DATA FOR THE TASK>
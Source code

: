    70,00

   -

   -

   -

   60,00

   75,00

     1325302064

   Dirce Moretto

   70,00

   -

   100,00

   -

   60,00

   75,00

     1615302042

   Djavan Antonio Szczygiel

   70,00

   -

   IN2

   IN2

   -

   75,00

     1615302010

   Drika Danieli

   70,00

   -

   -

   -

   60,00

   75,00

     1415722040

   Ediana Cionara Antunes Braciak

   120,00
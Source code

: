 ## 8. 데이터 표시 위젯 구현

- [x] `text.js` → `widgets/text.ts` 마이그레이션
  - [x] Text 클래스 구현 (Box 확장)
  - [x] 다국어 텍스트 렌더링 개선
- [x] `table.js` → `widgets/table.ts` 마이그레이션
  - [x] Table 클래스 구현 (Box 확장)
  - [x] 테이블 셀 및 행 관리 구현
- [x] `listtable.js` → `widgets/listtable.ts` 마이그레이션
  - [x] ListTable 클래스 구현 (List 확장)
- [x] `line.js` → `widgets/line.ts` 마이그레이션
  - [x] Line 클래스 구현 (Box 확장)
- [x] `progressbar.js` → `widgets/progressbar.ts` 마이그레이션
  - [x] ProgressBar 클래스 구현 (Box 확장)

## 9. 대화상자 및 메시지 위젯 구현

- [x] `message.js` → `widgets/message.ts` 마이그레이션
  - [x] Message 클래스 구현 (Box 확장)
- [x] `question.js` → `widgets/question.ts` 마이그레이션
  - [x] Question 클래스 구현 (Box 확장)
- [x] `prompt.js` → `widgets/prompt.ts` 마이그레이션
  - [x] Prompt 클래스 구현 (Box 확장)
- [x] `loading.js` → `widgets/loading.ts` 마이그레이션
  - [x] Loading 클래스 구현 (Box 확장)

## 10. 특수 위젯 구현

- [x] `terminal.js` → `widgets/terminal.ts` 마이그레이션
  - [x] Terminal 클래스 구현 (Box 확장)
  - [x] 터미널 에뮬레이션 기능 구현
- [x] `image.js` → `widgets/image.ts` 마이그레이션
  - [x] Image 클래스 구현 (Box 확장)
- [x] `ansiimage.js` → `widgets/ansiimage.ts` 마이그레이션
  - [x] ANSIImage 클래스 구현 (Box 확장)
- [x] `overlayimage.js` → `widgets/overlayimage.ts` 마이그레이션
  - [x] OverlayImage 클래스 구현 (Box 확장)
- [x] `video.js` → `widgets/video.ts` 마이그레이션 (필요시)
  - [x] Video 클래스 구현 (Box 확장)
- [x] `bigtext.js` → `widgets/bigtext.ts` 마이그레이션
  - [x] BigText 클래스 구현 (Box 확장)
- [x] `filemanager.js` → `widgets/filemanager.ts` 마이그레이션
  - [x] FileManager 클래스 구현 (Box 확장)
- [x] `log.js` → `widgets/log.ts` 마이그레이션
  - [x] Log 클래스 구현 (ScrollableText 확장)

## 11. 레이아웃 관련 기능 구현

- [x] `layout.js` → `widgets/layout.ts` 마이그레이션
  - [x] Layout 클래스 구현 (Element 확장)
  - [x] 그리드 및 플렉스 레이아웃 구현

WHAT NEEDS TO BE DONE> Would you copy the whole listing exactly?

ANSWER TO THE EXERCISE>
Source code

:    70,00

   -

   -

   -

   60,00

   75,00

     1325302064

   Dirce Moretto

   70,00

   -

   100,00

   -

   60,00

   75,00

     1615302042

   Djavan Antonio Szczygiel

   70,00

   -

   IN2

   IN2

   -

   75,00

     1615302010

   Drika Danieli

   70,00

   -

   -

   -

   60,00

   75,00

     1415722040

   Ediana Cionara Antunes Braciak

   120,00
Source code

: ## 8. 데이터 표시 위젯 구현

- [x] `text.js` → `widgets/text.ts` 마이그레이션
  - [x] Text 클래스 구현 (Box 확장)
  - [x] 다국어 텍스트 렌더링 개선
- [x] `table.js` → `widgets/table.ts` 마이그레이션
  - [x] Table 클래스 구현 (Box 확장)
  - [x] 테이블 셀 및 행 관리 구현
- [x] `listtable.js` → `widgets/listtable.ts` 마이그레이션
  - [x] ListTable 클래스 구현 (List 확장)
- [x] `line.js` → `widgets/line.ts` 마이그레이션
  - [x] Line 클래스 구현 (Box 확장)
- [x] `progressbar.js` → `widgets/progressbar.ts` 마이그레이션
  - [x] ProgressBar 클래스 구현 (Box 확장)

## 9. 대화상자 및 메시지 위젯 구현

- [x] `message.js` → `widgets/message.ts` 마이그레이션
  - [x] Message 클래스 구현 (Box 확장)
- [x] `question.js` → `widgets/question.ts` 마이그레이션
  - [x] Question 클래스 구현 (Box 확장)
- [x] `prompt.js` → `widgets/prompt.ts` 마이그레이션
  - [x] Prompt 클래스 구현 (Box 확장)
- [x] `loading.js` → `widgets/loading.ts` 마이그레이션
  - [x] Loading 클래스 구현 (Box 확장)

## 10. 특수 위젯 구현

- [x] `terminal.js` → `widgets/terminal.ts` 마이그레이션
  - [x] Terminal 클래스 구현 (Box 확장)
  - [x] 터미널 에뮬레이션 기능 구현
- [x] `image.js` → `widgets/image.ts` 마이그레이션
  - [x] Image 클래스 구현 (Box 확장)
- [x] `ansiimage.js` → `widgets/ansiimage.ts` 마이그레이션
  - [x] ANSIImage 클래스 구현 (Box 확장)
- [x] `overlayimage.js` → `widgets/overlayimage.ts` 마이그레이션
  - [x] OverlayImage 클래스 구현 (Box 확장)
- [x] `video.js` → `widgets/video.ts` 마이그레이션 (필요시)
  - [x] Video 클래스 구현 (Box 확장)
- [x] `bigtext.js` → `widgets/bigtext.ts` 마이그레이션
  - [x] BigText 클래스 구현 (Box 확장)
- [x] `filemanager.js` → `widgets/filemanager.ts` 마이그레이션
  - [x] FileManager 클래스 구현 (Box 확장)
- [x] `log.js` → `widgets/log.ts` 마이그레이션
  - [x] Log 클래스 구현 (ScrollableText 확장)

## 11. 레이아웃 관련 기능 구현

- [x] `layout.js` → `widgets/layout.ts` 마이그레이션
  - [x] Layout 클래스 구현 (Element 확장)
  - [x] 그리드 및 플렉스 레이아웃 구현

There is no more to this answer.